### TASK DETAILS
Below are entries; copy exactly the lines from the one with "totale, l'incapacità di" through the one with "telefono. Quando era", both included, and leave out the rest.

★ ★ ★ ★ ★

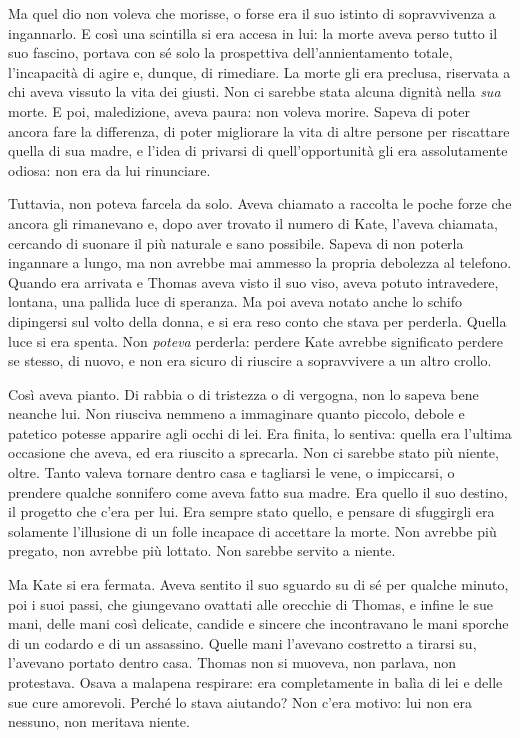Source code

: \documentclass[a4paper,oneside,11pt]{memoir}
\begin{document}
Ma quel dio non voleva che morisse, o forse era il suo istinto di sopravvivenza
a ingannarlo. E così una scintilla si era accesa in lui: la morte aveva perso
tutto il suo fascino, portava con sé solo la prospettiva dell'annientamento
totale, l'incapacità di agire e, dunque, di rimediare. La morte gli era
preclusa, riservata a chi aveva vissuto la vita dei giusti. Non ci sarebbe stata
alcuna dignità nella \emph{sua} morte. E poi, maledizione, aveva paura: non
voleva morire. Sapeva di poter ancora fare la differenza, di poter migliorare la
vita di altre persone per riscattare quella di sua madre, e l'idea di privarsi
di quell'opportunità gli era assolutamente odiosa: non era da lui rinunciare.

Tuttavia, non poteva farcela da solo. Aveva chiamato a raccolta le poche forze
che ancora gli rimanevano e, dopo aver trovato il numero di Kate, l'aveva
chiamata, cercando di suonare il più naturale e sano possibile. Sapeva di non
poterla ingannare a lungo, ma non avrebbe mai ammesso la propria debolezza al
telefono. Quando era arrivata e Thomas aveva visto il suo viso, aveva potuto
intravedere, lontana, una pallida luce di speranza. Ma poi aveva notato anche lo
schifo dipingersi sul volto della donna, e si era reso conto che stava per
perderla. Quella luce si era spenta. Non \emph{poteva} perderla: perdere Kate
avrebbe significato perdere se stesso, di nuovo, e non era sicuro di riuscire a
sopravvivere a un altro crollo.

Così aveva pianto. Di rabbia o di tristezza o di vergogna, non lo sapeva bene
neanche lui. Non riusciva nemmeno a immaginare quanto piccolo, debole e patetico
potesse apparire agli occhi di lei. Era finita, lo sentiva: quella era l'ultima
occasione che aveva, ed era riuscito a sprecarla. Non ci sarebbe stato più
niente, oltre. Tanto valeva tornare dentro casa e tagliarsi le vene, o
impiccarsi, o prendere qualche sonnifero come aveva fatto sua madre. Era quello
il suo destino, il progetto che c'era per lui. Era sempre stato quello, e
pensare di sfuggirgli era solamente l'illusione di un folle incapace di
accettare la morte. Non avrebbe più pregato, non avrebbe più lottato. Non
sarebbe servito a niente.

Ma Kate si era fermata. Aveva sentito il suo sguardo su di sé per qualche
minuto, poi i suoi passi, che giungevano ovattati alle orecchie di Thomas, e
infine le sue mani, delle mani così delicate, candide e sincere che incontravano
le mani sporche di un codardo e di un assassino. Quelle mani l'avevano costretto
a tirarsi su, l'avevano portato dentro casa. Thomas non si muoveva, non parlava,
non protestava. Osava a malapena respirare: era completamente in balìa di lei e
delle sue cure amorevoli. Perché lo stava aiutando? Non c'era motivo: lui non
era nessuno, non meritava niente.
\end{document}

★ ★ ★ ★ ★

### RESPONSE FOR THIS EXERCISE
totale, l'incapacità di agire e, dunque, di rimediare. La morte gli era
preclusa, riservata a chi aveva vissuto la vita dei giusti. Non ci sarebbe stata
alcuna dignità nella \emph{sua} morte. E poi, maledizione, aveva paura: non
voleva morire. Sapeva di poter ancora fare la differenza, di poter migliorare la
vita di altre persone per riscattare quella di sua madre, e l'idea di privarsi
di quell'opportunità gli era assolutamente odiosa: non era da lui rinunciare.

Tuttavia, non poteva farcela da solo. Aveva chiamato a raccolta le poche forze
che ancora gli rimanevano e, dopo aver trovato il numero di Kate, l'aveva
chiamata, cercando di suonare il più naturale e sano possibile. Sapeva di non
poterla ingannare a lungo, ma non avrebbe mai ammesso la propria debolezza al
telefono. Quando era arrivata e Thomas aveva visto il suo viso, aveva potuto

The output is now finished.